____ Material shown

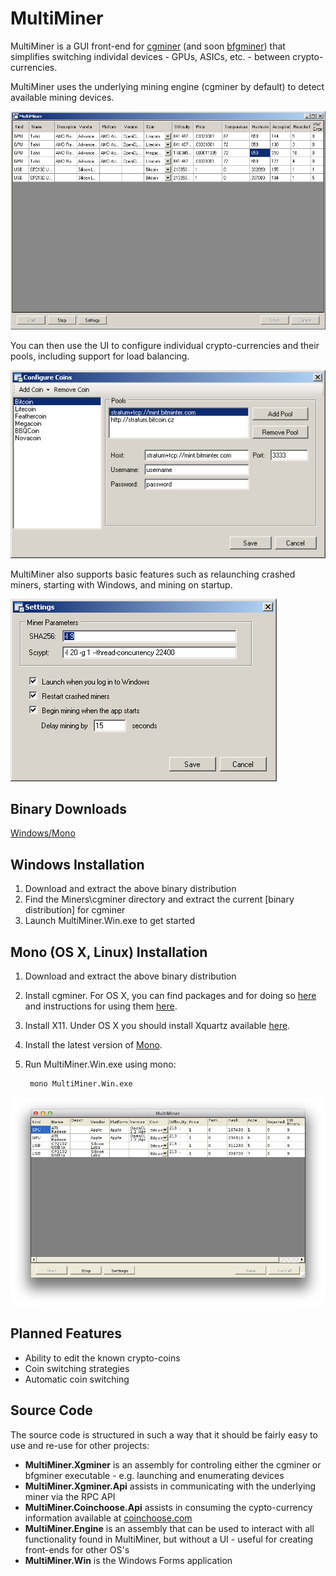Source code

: MultiMiner
==========
MultiMiner is a GUI front-end for [cgminer][1] (and soon [bfgminer][2]) that simplifies switching individal devices - GPUs, ASICs, etc. - between crypto-currencies.

MultiMiner uses the underlying mining engine (cgminer by default) to detect available mining devices.

![Main Screen](/Screenshots/Main%20Screen.png "Main Screen")

You can then use the UI to configure individual crypto-currencies and their pools, including support for load balancing.

![Configure Coins](/Screenshots/Configure%20Coins.png "Configure Coins")

MultiMiner also supports basic features such as relaunching crashed miners, starting with Windows, and mining on startup.

![Settings](/Screenshots/Settings.png "Settings")

Binary Downloads
----------------
[Windows/Mono][3]

Windows Installation
--------------------
1. Download and extract the above binary distribution
2. Find the Miners\cgminer directory and extract the current [binary distribution] for cgminer
3. Launch MultiMiner.Win.exe to get started

Mono (OS X, Linux) Installation
-------------------------------
1. Download and extract the above binary distribution
2. Install cgminer. For OS X, you can find packages and for doing so [here][5] and instructions for using them [here][6].
3. Install X11. Under OS X you should install Xquartz available [here][7].
4. Install the latest version of [Mono][8].
5. Run MultiMiner.Win.exe using mono:

        mono MultiMiner.Win.exe
        
![Main Screen - OS X](/Screenshots/Main%20Screen%20-%20OS%20X.png "Main Screen - OS X")

Planned Features
----------------
* Ability to edit the known crypto-coins
* Coin switching strategies
* Automatic coin switching

Source Code
-----------
The source code is structured in such a way that it should be fairly easy to use and re-use for other projects:

* __MultiMiner.Xgminer__ is an assembly for controling either the cgminer or bfgminer executable - e.g. launching and enumerating devices
* __MultiMiner.Xgminer.Api__ assists in communicating with the underlying miner via the RPC API
* __MultiMiner.Coinchoose.Api__ assists in consuming the cypto-currency information available at [coinchoose.com][9]
* __MultiMiner.Engine__ is an assembly that can be used to interact with all functionality found in MultiMiner, but without a UI - useful for creating front-ends for other OS's
* __MultiMiner.Win__ is the Windows Forms application

[1]: https://github.com/ckolivas/cgminer
[2]: https://github.com/luke-jr/bfgminer
[3]: https://www.dropbox.com/s/2cng9gchy09khcw/MultiMiner_PR1.zip
[4]: http://ck.kolivas.org/apps/cgminer/
[5]: https://github.com/nwoolls/homebrew-cryptocoin
[6]: http://blog.nwoolls.com/2013/04/24/bitcoin-mining-on-mac-os-x-cgminer-bfgminer/
[7]: http://xquartz.macosforge.org/
[8]: http://www.mono-project.com/Main_Page
[9]: http://coinchoose.com/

________

§ Exercise details: Please give back the material above exactly as written, pictures omitted.

§ Response to the exercise:
Source code

: MultiMiner
==========
MultiMiner is a GUI front-end for [cgminer][1] (and soon [bfgminer][2]) that simplifies switching individal devices - GPUs, ASICs, etc. - between crypto-currencies.

MultiMiner uses the underlying mining engine (cgminer by default) to detect available mining devices.

![Main Screen](/Screenshots/Main%20Screen.png "Main Screen")

You can then use the UI to configure individual crypto-currencies and their pools, including support for load balancing.

![Configure Coins](/Screenshots/Configure%20Coins.png "Configure Coins")

MultiMiner also supports basic features such as relaunching crashed miners, starting with Windows, and mining on startup.

![Settings](/Screenshots/Settings.png "Settings")

Binary Downloads
----------------
[Windows/Mono][3]

Windows Installation
--------------------
1. Download and extract the above binary distribution
2. Find the Miners\cgminer directory and extract the current [binary distribution] for cgminer
3. Launch MultiMiner.Win.exe to get started

Mono (OS X, Linux) Installation
-------------------------------
1. Download and extract the above binary distribution
2. Install cgminer. For OS X, you can find packages and for doing so [here][5] and instructions for using them [here][6].
3. Install X11. Under OS X you should install Xquartz available [here][7].
4. Install the latest version of [Mono][8].
5. Run MultiMiner.Win.exe using mono:

        mono MultiMiner.Win.exe
        
![Main Screen - OS X](/Screenshots/Main%20Screen%20-%20OS%20X.png "Main Screen - OS X")

Planned Features
----------------
* Ability to edit the known crypto-coins
* Coin switching strategies
* Automatic coin switching

Source Code
-----------
The source code is structured in such a way that it should be fairly easy to use and re-use for other projects:

* __MultiMiner.Xgminer__ is an assembly for controling either the cgminer or bfgminer executable - e.g. launching and enumerating devices
* __MultiMiner.Xgminer.Api__ assists in communicating with the underlying miner via the RPC API
* __MultiMiner.Coinchoose.Api__ assists in consuming the cypto-currency information available at [coinchoose.com][9]
* __MultiMiner.Engine__ is an assembly that can be used to interact with all functionality found in MultiMiner, but without a UI - useful for creating front-ends for other OS's
* __MultiMiner.Win__ is the Windows Forms application

[1]: https://github.com/ckolivas/cgminer
[2]: https://github.com/luke-jr/bfgminer
[3]: https://www.dropbox.com/s/2cng9gchy09khcw/MultiMiner_PR1.zip
[4]: http://ck.kolivas.org/apps/cgminer/
[5]: https://github.com/nwoolls/homebrew-cryptocoin
[6]: http://blog.nwoolls.com/2013/04/24/bitcoin-mining-on-mac-os-x-cgminer-bfgminer/
[7]: http://xquartz.macosforge.org/
[8]: http://www.mono-project.com/Main_Page
[9]: http://coinchoose.com/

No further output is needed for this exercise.